The Bomba books originally published by Cupples & Leon were:
  • Bomba the Jungle Boy; or, the Old Naturalist's Secret (1926)
  • Bomba the Jungle Boy at the Moving Mountain; or, The Mystery of the Caves of Fire (1926)
  • Bomba the Jungle Boy at the Giant Cataract; or, Chief Nascanora & His Captivves (1926)
  • Bomba the Jungle Boy on Jaguar Island; or, Adrift on the River of Mystery (1927)
  • Bomba the Jungle Boy in the Abandoned City; or, A Treasure Ten Thousand Years Old (1927)
  • Bomba the Jungle Boy on Terror Trail; or, The Mysterious Men from the Sky (1928)
  • Bomba the Jungle Boy and the Swamp of Death; or, The Sacred Alligators of Abarago (1929) *
  • Bomba the Jungle Boy Among the Slaves; or, Daring Adventures in the Valley of Skulls (1929)
  • Bomba the Jungle Boy and the Underground River; or, The Cave of Bottomless Pits (1930)
  • Bomba the Jungle Boy and the Lost Explorers; or, A Wonderful Revelation (1930)
  • Bomba the Jungle Boy in a Strange Land; or, Facing the Unknown (1931)
  • Bomba the Jungle Boy Among the Pygmies; or, Battling with Stealthy Foes (1931)
  • Bomba the Jungle Boy and the  Cannibals; or, Winning Against Native Dangers (1932)
  • Bomba the Jungle Boy and the Painted Hunters; or, A Long Search Rewarded (1932)
  • Bomba the Jungle Boy and the River Demons; or, Outwitting the Savage Medecine Man (1933)
  • Bomba the Jungle Boy and the Hostile Chieftain; or, A Hazardous Trek to the Sea (1934)
  • Bomba the Jungle Boy Trapped by the Cyclone; or, Shipwrecked on the Swirling Sea (1935)
  • Bomba the Jungle Boy in the Land of Burning Lava; or, Outwitting Superstitious Natives (1936)
  • Bomba the Jungle Boy in the Perilous Kingdom; or, Braving Strange Hazards (1937)
  • Bomba the Jungle Boy in the Steaming Grotto; or, Victorious Through Flame and Fury (1938)
After Johnny Sheffield became too old to play Boy in the Tarzan films, he was type-cast in a series of twelve Bomba films:
  • Bomba the Jungle Boy (1949)
  • Bomba on Panther Island (1949)
  • The Lost Volcano (1950)
  • The Hidden City (1950)
  • The Lion Hunters (1951)
  • Bomba and the Elephant Hunters (1951)
  • African Treasure (1952)
  • Bomba and the Jungle Girl (1952)
  • Safari Drums (1953)
  • The Golden Idol (1954)
  • Killer Leopard (1954)
  • Lord of the Jungle (1955)
Here's the plot of Bomba on Panther Island, according to EBRzine

 "After the death of his pet monkey by a maurading panther, Bomba goes after the killer beast.  Its trail leads him to Andy Barnes' home where architect Rob Maitland is trying to clear for an agricultural project.  He has brought his sister Judy is [sic] with him to help set up the plantation, although she has no desire to stay.  The panther kills two of the native workers, but their superstitious companions do not want the animal molested.  The natives also believe that the servant girl, Losana, has the evil eye.  Bomba takes an interest in Judy, but she wants no part of life in the jungle.  When Rob accidently causes a forest fire, Bomba and the girl are forced into a cave where the jungle boy has to kill a panther.  A rainstorm puts out a fire, and everybody learns a valuable lesson, including Judy, who decides to stay and help her brother."

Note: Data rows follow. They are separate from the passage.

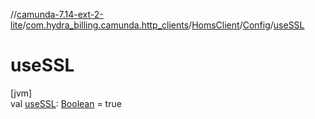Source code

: //[camunda-7.14-ext-2-lite](../../../../index.md)/[com.hydra_billing.camunda.http_clients](../../index.md)/[HomsClient](../index.md)/[Config](index.md)/[useSSL](use-s-s-l.md)

# useSSL

[jvm]\
val [useSSL](use-s-s-l.md): [Boolean](https://kotlinlang.org/api/latest/jvm/stdlib/kotlin/-boolean/index.html) = true
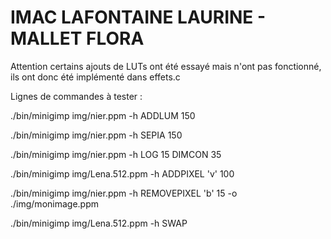 # IMAC LAFONTAINE LAURINE - MALLET FLORA

Attention certains ajouts de LUTs ont été essayé mais n'ont pas fonctionné, ils ont donc été implémenté dans effets.c

Lignes de commandes à tester : 

./bin/minigimp img/nier.ppm -h ADDLUM 150

./bin/minigimp img/nier.ppm -h SEPIA 150

./bin/minigimp img/nier.ppm -h LOG 15 DIMCON 35

./bin/minigimp img/Lena.512.ppm -h ADDPIXEL 'v' 100

./bin/minigimp img/nier.ppm -h REMOVEPIXEL 'b' 15 -o ./img/monimage.ppm

./bin/minigimp img/Lena.512.ppm -h SWAP
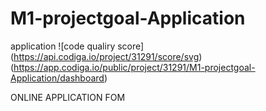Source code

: # M1-projectgoal-Application
application
![code qualiry score] (https://api.codiga.io/project/31291/score/svg)
(https://app.codiga.io/public/project/31291/M1-projectgoal-Application/dashboard)


ONLINE APPLICATION FOM

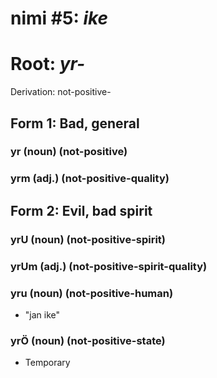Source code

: # nimi #5: *ike*
# Root: *yr-* 
Derivation: not-positive-

## Form 1: Bad, general
### yr (noun) (not-positive)
### yrm (adj.) (not-positive-quality)

## Form 2: Evil, bad spirit
### yrU (noun) (not-positive-spirit)
### yrUm (adj.) (not-positive-spirit-quality)
### yru (noun) (not-positive-human)
* "jan ike"
### yrÖ (noun) (not-positive-state)
* Temporary
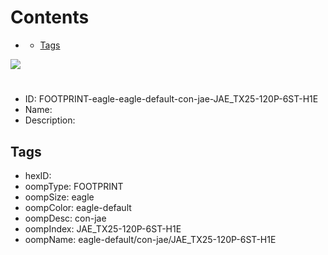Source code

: 



Contents
========

* [](#)
	* [Tags](#tags)
  
![][im]
# 

- ID: FOOTPRINT-eagle-eagle-default-con-jae-JAE_TX25-120P-6ST-H1E
- Name: 
- Description: 

## Tags

- hexID: 
- oompType: FOOTPRINT
- oompSize: eagle
- oompColor: eagle-default
- oompDesc: con-jae
- oompIndex: JAE_TX25-120P-6ST-H1E
- oompName: eagle-default/con-jae/JAE_TX25-120P-6ST-H1E



[im]: image.png

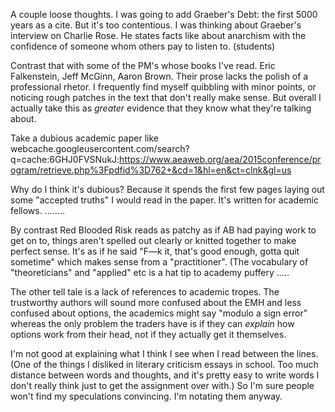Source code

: A couple loose thoughts. I was going to add Graeber's Debt: the first 5000 years as a cite. But it's too contentious. I was thinking about Graeber's interview on Charlie Rose. He states facts like about anarchism with the confidence of someone whom others pay to listen to. (students)

Contrast that with some of the PM's whose books I've read. Eric Falkenstein, Jeff McGinn, Aaron Brown. Their prose lacks the polish of a professional rhetor. I frequently find myself quibbling with minor points, or noticing rough patches in the text that don't really make sense. But overall I actually take this as *greater* evidence that they know what they're talking about.

Take a dubious academic paper like
webcache.googleusercontent.com/search?q=cache:6GHJ0FVSNukJ:https://www.aeaweb.org/aea/2015conference/program/retrieve.php%3Fpdfid%3D762+&cd=1&hl=en&ct=clnk&gl=us

Why do I think it's dubious? Because it spends the first few pages laying out some "accepted truths" I would read in the paper. It's written for academic fellows. ........

By contrast Red Blooded Risk reads as patchy as if AB had paying work to get on to, things aren't spelled out clearly or knitted together to make perfect sense. It's as if he said "F―k it, that's good enough, gotta quit sometime" which makes sense from a "practitioner". (The vocabulary of "theoreticians" and "applied" etc is a hat tip to academy puffery .....

The other tell tale is a lack of references to academic tropes. The trustworthy authors will sound more confused about the EMH and less confused about options, the academics might say "modulo a sign error" whereas the only problem the traders have is if they can *explain* how options work from their head, not if they actually get it themselves.

I'm not good at explaining what I think I see when I read between the lines. (One of the things I disliked in literary criticism essays in school. Too much distance between words and thoughts, and it's pretty easy to write words I don't really think just to get the assignment over with.) So I'm sure people won't find my speculations convincing. I'm notating them anyway.
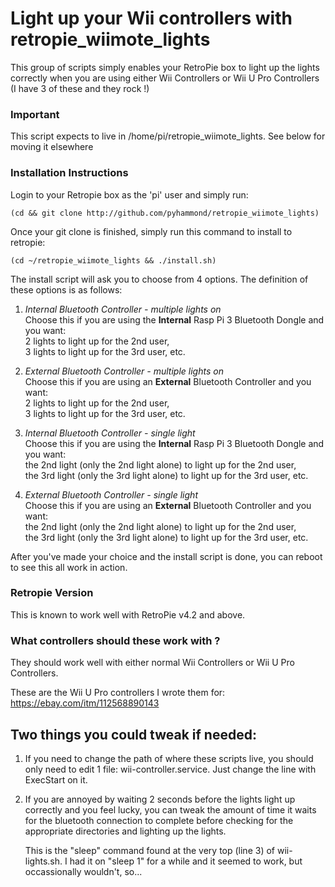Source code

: Light up your Wii controllers with retropie_wiimote_lights
==========================================================
This group of scripts simply enables your RetroPie box to light up the lights correctly
when you are using either Wii Controllers or Wii U Pro Controllers (I have 3 of these and
they rock !)

### Important

This script expects to live in /home/pi/retropie_wiimote_lights.  See below for moving it
elsewhere

### Installation Instructions

Login to your Retropie box as the 'pi' user and simply run:

	(cd && git clone http://github.com/pyhammond/retropie_wiimote_lights)

Once your git clone is finished, simply run this command to install to retropie:

	(cd ~/retropie_wiimote_lights && ./install.sh)

The install script will ask you to choose from 4 options.  The definition of
these options is as follows:

1. *Internal Bluetooth Controller - multiple lights on*<br />
	Choose this if you are using the **Internal** Rasp Pi 3 Bluetooth Dongle and you want:<br />
	2 lights to light up for the 2nd user,<br />
	3 lights to light up for the 3rd user, etc.<br />

2. *External Bluetooth Controller - multiple lights on*<br />
	Choose this if you are using an **External** Bluetooth Controller and you want:<br />
	2 lights to light up for the 2nd user,<br />
	3 lights to light up for the 3rd user, etc.<br />

3. *Internal Bluetooth Controller - single light*<br />
	Choose this if you are using the **Internal** Rasp Pi 3 Bluetooth Dongle and you want:<br />
	the 2nd light (only the 2nd light alone) to light up for the 2nd user,<br />
	the 3rd light (only the 3rd light alone) to light up for the 3rd user, etc.<br />

4. *External Bluetooth Controller - single light*<br />
	Choose this if you are using an **External** Bluetooth Controller and you want:<br />
	the 2nd light (only the 2nd light alone) to light up for the 2nd user,<br />
	the 3rd light (only the 3rd light alone) to light up for the 3rd user, etc.<br />

After you've made your choice and the install script is done, you can reboot to see this all work in action.

### Retropie Version

This is known to work well with RetroPie v4.2 and above.

### What controllers should these work with ?

They should work well with either normal Wii Controllers or Wii U Pro Controllers.

These are the Wii U Pro controllers I wrote them for: https://ebay.com/itm/112568890143

Two things you could tweak if needed:
-------------------------------------

1. If you need to change the path of where these scripts live, you should only need
   to edit 1 file: wii-controller.service.  Just change the line with ExecStart on it.

2. If you are annoyed by waiting 2 seconds before the lights light up correctly and
   you feel lucky, you can tweak the amount of time it waits for the bluetooth connection
   to complete before checking for the appropriate directories and lighting up the lights.

   This is the "sleep" command found at the very top (line 3) of wii-lights.sh.  I had it on
   "sleep 1" for a while and it seemed to work, but occassionally wouldn't, so...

Sadly, I couldn't find the film available online, although it occassionally pops up on TCM.

Without further ado, here's the Press Kit designed to promote the film:

*  This certainly must be Crider's favorite.


  1. That one undoubtedly had a forming influence on me as a very young kid. I found the Bomba books in the library and read all they had. Unfortunately they didn't have them all. George Kelley has provided me with a few of them, and I bought a few myself. Reading one of them again about 20 years ago, I was hugely disappointed. However, I'm thinking of giving one of them another try Real Soon Now.

  2. Like you, Bill, I loved the books as a kid but have had a hard time with them as an adult -- which is strange because I still have all the maturity of a twelve-year-old.